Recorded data
■ ■ ■ ■ ■ ■ ■

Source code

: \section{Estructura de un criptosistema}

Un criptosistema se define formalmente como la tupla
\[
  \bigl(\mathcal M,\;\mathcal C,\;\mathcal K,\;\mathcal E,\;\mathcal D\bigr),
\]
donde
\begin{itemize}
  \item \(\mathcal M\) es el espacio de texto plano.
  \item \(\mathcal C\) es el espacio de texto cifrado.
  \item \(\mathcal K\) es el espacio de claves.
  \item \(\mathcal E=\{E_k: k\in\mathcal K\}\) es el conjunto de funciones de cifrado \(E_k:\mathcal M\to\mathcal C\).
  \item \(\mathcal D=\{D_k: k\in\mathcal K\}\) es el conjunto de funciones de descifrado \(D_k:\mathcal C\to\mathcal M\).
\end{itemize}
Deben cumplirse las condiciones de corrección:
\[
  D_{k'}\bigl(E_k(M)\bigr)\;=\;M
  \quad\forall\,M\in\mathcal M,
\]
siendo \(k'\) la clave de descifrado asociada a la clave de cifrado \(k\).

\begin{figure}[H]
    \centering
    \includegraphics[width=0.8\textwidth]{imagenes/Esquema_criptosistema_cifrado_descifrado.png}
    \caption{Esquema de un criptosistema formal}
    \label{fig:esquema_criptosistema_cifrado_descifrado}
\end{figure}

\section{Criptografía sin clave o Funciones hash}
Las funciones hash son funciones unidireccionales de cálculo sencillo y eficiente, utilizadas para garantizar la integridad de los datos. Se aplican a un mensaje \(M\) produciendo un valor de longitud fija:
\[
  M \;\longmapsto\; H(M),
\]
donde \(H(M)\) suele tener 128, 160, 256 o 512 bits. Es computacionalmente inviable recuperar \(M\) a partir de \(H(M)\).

■ ■ ■ ■ ■ ■ ■

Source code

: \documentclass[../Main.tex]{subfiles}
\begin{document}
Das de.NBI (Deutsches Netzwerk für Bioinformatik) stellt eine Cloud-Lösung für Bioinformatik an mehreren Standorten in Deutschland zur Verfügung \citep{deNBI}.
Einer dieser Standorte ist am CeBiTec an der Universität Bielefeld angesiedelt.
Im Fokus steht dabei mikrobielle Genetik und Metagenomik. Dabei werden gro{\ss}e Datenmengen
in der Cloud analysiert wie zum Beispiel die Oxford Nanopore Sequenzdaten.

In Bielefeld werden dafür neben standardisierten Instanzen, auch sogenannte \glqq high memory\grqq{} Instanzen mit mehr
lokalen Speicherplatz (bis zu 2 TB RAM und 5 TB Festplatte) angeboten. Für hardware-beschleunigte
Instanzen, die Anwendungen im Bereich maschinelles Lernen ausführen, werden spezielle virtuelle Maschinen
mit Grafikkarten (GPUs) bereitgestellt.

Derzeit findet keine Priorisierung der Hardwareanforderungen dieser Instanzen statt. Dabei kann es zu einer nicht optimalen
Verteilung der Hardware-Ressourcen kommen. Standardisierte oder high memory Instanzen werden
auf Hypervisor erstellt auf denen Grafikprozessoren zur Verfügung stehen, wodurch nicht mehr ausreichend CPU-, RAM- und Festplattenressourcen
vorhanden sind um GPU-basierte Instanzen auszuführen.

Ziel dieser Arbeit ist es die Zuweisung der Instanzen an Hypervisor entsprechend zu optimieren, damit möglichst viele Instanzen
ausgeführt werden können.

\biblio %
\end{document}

■ ■ ■ ■ ■ ■ ■

*Problem*:
Looking at the entries above, can you reproduce exactly the lines from the one that holds "Das de.NBI (Deutsches" through the one that holds "lokalen Speicherplatz (bis", and only those?

*Written response*:
Das de.NBI (Deutsches Netzwerk für Bioinformatik) stellt eine Cloud-Lösung für Bioinformatik an mehreren Standorten in Deutschland zur Verfügung \citep{deNBI}.
Einer dieser Standorte ist am CeBiTec an der Universität Bielefeld angesiedelt.
Im Fokus steht dabei mikrobielle Genetik und Metagenomik. Dabei werden gro{\ss}e Datenmengen
in der Cloud analysiert wie zum Beispiel die Oxford Nanopore Sequenzdaten.

In Bielefeld werden dafür neben standardisierten Instanzen, auch sogenannte \glqq high memory\grqq{} Instanzen mit mehr
lokalen Speicherplatz (bis zu 2 TB RAM und 5 TB Festplatte) angeboten. Für hardware-beschleunigte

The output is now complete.